In December 2023, the FASB issued ASU 2023-09, Income Taxes (Topic 740)—Improvements to Income Tax Disclosures, a final standard on improvements to income tax disclosures. The standard requires disaggregated information about a reporting entity's effective tax rate reconciliation as well as information on income taxes paid. The standard is intended to benefit investors by providing more detailed income tax disclosures that would be useful in making capital allocation decisions and applies to all entities subject to income taxes. The new standard is effective for annual periods beginning after December 15, 2025 for EGCs under the JOBS Act. Early adoption is permitted for annual financial statements that have not yet been issued or made available for issuance. The Company elected to early adopt ASU 2023-09 on a retrospective basis beginning with this Annual Report. See Note 9, Income Taxes, for the updated disclosures as a result of adopting this ASU.

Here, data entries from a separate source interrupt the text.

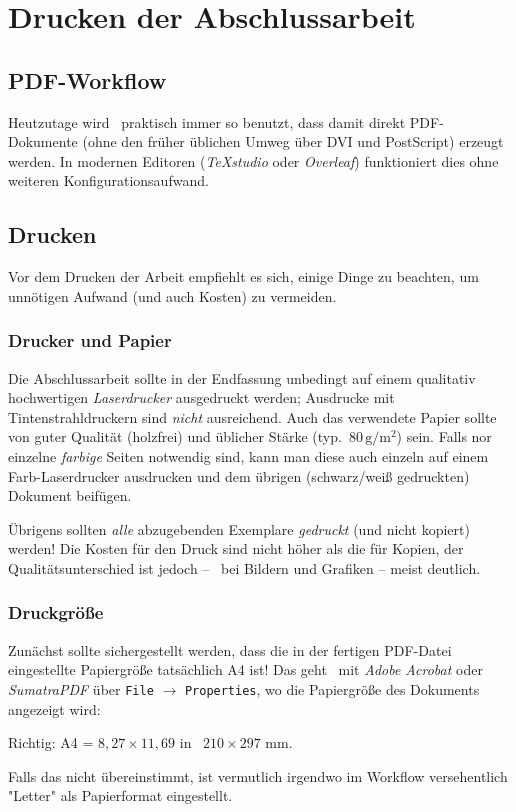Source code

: \chapter{Drucken der Abschlussarbeit}
\label{cha:Drucken}


\section{PDF-Workflow}
\label{sec:pdf}

Heutzutage wird \latex\ praktisch immer so benutzt, dass damit direkt
PDF-Dokumente (ohne den früher üblichen Umweg über DVI und PostScript) erzeugt werden.
In modernen Editoren (\zB \emph{TeXstudio} oder \emph{Overleaf}) funktioniert dies ohne
weiteren Konfigurationsaufwand.


\section{Drucken}

Vor dem Drucken der Arbeit empfiehlt es sich, einige Dinge zu beachten, um
unnötigen Aufwand (und auch Kosten) zu vermeiden.

\subsection{Drucker und Papier}

Die Abschlussarbeit sollte in der Endfassung unbedingt auf einem qualitativ
hochwertigen \emph{Laserdrucker} ausgedruckt werden; Ausdrucke mit
Tintenstrahldruckern sind \emph{nicht} ausreichend. Auch das verwendete
Papier sollte von guter Qualität (holzfrei) und üblicher Stärke (typ.\  
$80\,\mathrm{g} / \mathrm{m}^2$) sein. Falls nor einzelne \emph{farbige} Seiten 
notwendig sind, kann man diese auch einzeln auf einem Farb-Laserdrucker ausdrucken
und dem übrigen (schwarz/weiß gedruckten) Dokument beifügen.

Übrigens sollten \emph{alle} abzugebenden Exemplare \emph{gedruckt} (und
nicht kopiert) werden! Die Kosten für den Druck sind nicht höher als die für
Kopien, der Qualitätsunterschied ist jedoch -- \va\ bei Bildern und Grafiken
-- meist deutlich.

\subsection{Druckgröße}

Zunächst sollte sichergestellt werden, dass die in der fertigen PDF-Datei
eingestellte Papiergröße tatsächlich \textrm{A4} ist! Das geht \zB\ mit
\emph{Adobe Acrobat} oder \emph{SumatraPDF} über \texttt{File} $\rightarrow$
\texttt{Properties}, wo die Papiergröße des Dokuments angezeigt wird:
\begin{center}
	\textrm{Richtig:} A4 = $8{,}27 \times 11{,}69$ in \bzw\ $210 \times 297$ mm.
\end{center}
Falls das nicht übereinstimmt, ist vermutlich irgendwo im Workflow versehentlich
"Letter" als Papierformat eingestellt.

New accounting pronouncements not yet adopted

In November 2024, the FASB issued ASU 2024-03, Income Statement - Reporting Comprehensive Income - Expense Disaggregation Disclosures (Subtopic 220-40): Disaggregation of Income Statement Expenses, which requires public business entities

to disclose, for interim and annual reporting periods, additional information about certain income statement expense categories. ASU 2024-03 is effective for annual periods beginning after December 15, 2026, and interim reporting periods beginning after December 15, 2027. Early adoption is permitted and is effective on either a prospective basis or retrospective basis. The Company is currently evaluating the impact of the adoption of this standard on its financial statements and related disclosures.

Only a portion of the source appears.